Task description: The lines to copy are those in the listing below that contain the word "SADA".

Information:
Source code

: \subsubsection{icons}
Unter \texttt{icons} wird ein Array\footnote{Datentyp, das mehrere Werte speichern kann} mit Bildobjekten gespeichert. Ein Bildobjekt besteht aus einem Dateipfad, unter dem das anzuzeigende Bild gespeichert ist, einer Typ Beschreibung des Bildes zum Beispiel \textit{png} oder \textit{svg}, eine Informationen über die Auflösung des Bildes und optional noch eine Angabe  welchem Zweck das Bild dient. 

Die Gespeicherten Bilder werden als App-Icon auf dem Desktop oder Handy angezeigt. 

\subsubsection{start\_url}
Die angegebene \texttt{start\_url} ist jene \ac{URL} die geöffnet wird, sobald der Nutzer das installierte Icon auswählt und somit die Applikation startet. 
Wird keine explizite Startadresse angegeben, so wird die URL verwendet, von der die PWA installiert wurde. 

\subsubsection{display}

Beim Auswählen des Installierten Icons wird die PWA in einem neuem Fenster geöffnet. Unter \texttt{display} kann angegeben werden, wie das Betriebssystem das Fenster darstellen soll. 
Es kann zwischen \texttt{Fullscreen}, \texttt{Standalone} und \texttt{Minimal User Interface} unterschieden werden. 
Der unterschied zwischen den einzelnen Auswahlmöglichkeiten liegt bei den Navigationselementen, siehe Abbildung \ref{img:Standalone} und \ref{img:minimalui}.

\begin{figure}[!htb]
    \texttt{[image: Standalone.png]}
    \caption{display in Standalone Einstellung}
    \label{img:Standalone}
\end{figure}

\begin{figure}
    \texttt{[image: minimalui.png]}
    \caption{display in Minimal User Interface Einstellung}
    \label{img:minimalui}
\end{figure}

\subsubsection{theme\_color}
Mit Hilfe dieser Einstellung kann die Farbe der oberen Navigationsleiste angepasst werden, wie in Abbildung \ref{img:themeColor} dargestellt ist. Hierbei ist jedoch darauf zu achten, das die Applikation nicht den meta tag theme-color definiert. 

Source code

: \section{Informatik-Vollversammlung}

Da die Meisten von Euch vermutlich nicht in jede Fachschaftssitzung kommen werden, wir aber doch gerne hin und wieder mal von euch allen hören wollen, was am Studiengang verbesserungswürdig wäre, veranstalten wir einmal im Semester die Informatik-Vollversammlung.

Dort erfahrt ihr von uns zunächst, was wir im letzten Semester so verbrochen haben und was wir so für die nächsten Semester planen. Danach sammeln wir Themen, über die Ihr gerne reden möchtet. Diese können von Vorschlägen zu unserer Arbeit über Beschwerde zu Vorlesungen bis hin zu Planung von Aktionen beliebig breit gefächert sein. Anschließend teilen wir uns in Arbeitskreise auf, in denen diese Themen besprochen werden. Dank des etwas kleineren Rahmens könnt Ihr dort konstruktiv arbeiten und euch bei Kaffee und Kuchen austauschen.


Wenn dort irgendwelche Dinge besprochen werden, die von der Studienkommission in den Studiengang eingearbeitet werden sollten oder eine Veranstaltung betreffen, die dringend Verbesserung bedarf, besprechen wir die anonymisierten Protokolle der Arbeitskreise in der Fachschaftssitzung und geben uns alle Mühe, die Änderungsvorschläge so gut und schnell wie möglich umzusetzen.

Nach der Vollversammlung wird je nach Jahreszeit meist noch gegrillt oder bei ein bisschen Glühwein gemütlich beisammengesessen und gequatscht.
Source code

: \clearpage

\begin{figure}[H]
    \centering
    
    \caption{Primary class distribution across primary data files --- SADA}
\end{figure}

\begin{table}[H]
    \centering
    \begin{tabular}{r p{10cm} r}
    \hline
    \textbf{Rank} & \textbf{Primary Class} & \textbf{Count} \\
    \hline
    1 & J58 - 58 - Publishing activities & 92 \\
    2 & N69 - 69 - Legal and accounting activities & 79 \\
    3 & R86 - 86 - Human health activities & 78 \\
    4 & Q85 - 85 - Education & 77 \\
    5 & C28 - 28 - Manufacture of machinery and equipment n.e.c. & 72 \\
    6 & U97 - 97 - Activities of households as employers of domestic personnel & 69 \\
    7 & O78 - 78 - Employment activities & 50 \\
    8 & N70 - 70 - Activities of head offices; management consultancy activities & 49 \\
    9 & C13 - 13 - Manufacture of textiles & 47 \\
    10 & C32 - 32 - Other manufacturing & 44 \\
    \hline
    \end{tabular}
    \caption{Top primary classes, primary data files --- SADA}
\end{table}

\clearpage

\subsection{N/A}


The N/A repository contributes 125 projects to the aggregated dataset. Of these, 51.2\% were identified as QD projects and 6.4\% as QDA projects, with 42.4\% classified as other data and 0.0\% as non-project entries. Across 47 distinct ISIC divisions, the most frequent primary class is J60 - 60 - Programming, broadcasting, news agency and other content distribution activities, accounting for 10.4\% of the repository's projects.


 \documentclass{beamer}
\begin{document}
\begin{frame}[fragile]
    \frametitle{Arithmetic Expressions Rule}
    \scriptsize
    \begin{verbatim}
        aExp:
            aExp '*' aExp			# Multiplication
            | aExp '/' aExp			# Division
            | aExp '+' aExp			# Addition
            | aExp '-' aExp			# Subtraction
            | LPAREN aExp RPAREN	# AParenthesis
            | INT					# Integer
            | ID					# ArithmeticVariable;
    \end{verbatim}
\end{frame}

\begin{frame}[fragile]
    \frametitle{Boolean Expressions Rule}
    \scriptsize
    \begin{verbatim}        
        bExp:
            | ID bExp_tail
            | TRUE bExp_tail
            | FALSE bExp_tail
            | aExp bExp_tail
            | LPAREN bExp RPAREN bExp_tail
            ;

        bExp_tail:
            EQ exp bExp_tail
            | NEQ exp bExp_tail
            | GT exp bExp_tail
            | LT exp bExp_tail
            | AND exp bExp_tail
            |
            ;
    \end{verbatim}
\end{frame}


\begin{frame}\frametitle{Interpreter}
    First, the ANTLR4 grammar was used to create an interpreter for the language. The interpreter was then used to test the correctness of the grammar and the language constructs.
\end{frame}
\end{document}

Answer area:
    \caption{Primary class distribution across primary data files --- SADA}
    \caption{Top primary classes, primary data files --- SADA}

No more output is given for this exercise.